■ What you need to do
The required answer is each line in the entries below where "события" occurs.

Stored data
━━━━━━
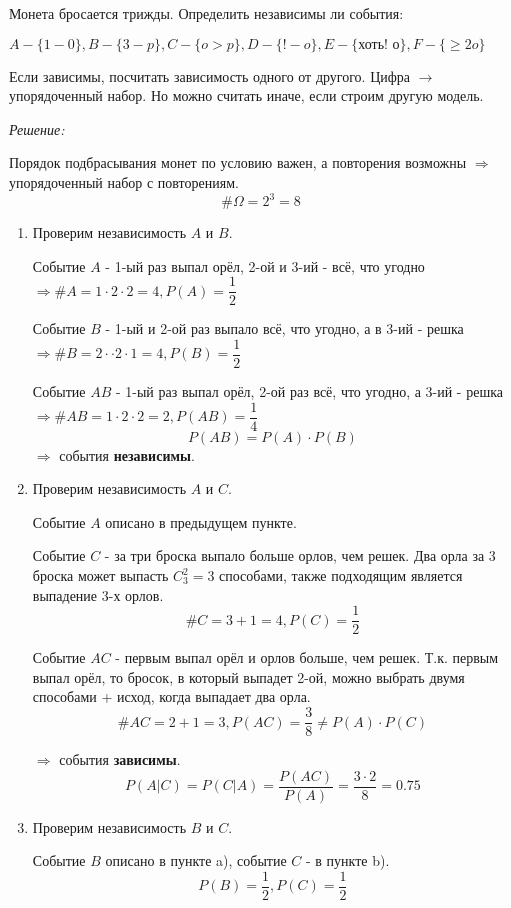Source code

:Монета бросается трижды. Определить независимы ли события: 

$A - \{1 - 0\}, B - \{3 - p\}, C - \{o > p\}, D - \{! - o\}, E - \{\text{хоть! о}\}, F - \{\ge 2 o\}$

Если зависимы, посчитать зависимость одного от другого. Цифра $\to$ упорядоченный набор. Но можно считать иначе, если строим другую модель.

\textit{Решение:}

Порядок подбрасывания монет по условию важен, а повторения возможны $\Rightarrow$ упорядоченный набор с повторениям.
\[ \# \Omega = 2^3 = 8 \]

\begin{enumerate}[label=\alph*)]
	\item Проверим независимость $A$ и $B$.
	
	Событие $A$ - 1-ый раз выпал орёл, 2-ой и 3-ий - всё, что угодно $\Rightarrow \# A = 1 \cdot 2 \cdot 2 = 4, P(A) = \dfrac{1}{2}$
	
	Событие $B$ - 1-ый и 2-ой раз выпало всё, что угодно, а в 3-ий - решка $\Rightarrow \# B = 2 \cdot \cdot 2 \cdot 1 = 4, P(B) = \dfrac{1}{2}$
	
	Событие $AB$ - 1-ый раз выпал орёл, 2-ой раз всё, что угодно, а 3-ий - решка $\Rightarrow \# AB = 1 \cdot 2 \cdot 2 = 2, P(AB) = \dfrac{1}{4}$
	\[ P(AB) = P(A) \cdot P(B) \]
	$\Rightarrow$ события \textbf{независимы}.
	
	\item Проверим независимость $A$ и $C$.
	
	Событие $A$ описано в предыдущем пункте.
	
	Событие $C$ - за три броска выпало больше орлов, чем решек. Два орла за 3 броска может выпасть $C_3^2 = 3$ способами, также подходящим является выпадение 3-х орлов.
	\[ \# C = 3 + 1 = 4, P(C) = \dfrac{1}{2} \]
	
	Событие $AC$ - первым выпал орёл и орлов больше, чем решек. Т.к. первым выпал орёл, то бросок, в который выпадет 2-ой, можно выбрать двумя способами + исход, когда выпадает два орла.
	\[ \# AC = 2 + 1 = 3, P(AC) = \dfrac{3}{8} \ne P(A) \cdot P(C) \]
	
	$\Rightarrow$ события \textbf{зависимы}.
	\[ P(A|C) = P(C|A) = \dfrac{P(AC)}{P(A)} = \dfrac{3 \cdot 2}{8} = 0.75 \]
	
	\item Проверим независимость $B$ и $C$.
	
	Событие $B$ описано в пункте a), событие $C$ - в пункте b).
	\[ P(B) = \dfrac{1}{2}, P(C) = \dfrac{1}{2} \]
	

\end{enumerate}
━━━━━━
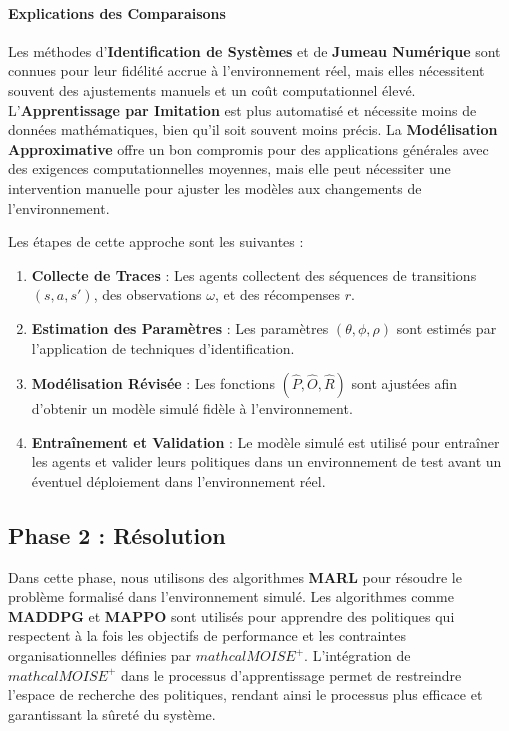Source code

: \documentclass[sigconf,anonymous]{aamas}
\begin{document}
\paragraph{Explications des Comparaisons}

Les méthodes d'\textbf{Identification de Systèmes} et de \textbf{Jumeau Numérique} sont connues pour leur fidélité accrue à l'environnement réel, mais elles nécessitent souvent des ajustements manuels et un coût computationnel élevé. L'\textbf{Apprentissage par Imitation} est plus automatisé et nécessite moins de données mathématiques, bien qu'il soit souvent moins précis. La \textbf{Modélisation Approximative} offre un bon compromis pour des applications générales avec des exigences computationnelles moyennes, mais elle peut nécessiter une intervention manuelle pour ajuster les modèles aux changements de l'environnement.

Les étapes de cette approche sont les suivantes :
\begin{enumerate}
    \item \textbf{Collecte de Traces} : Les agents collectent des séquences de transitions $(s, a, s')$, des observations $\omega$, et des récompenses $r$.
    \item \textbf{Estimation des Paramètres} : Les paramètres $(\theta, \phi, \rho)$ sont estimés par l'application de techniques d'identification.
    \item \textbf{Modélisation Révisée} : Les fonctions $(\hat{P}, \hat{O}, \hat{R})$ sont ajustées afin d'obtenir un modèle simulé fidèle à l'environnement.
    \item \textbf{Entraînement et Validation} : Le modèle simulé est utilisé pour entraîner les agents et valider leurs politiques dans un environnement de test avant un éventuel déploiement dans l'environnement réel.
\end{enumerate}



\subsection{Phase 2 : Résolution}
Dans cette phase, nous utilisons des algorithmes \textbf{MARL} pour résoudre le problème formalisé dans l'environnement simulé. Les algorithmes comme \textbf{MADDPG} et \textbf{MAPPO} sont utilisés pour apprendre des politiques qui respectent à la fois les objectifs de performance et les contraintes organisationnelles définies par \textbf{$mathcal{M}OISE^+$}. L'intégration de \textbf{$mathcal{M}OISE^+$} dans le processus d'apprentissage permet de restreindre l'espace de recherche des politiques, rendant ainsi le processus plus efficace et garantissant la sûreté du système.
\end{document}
━━━━━━
■ The answer
:Монета бросается трижды. Определить независимы ли события: 
	$\Rightarrow$ события \textbf{независимы}.
	$\Rightarrow$ события \textbf{зависимы}.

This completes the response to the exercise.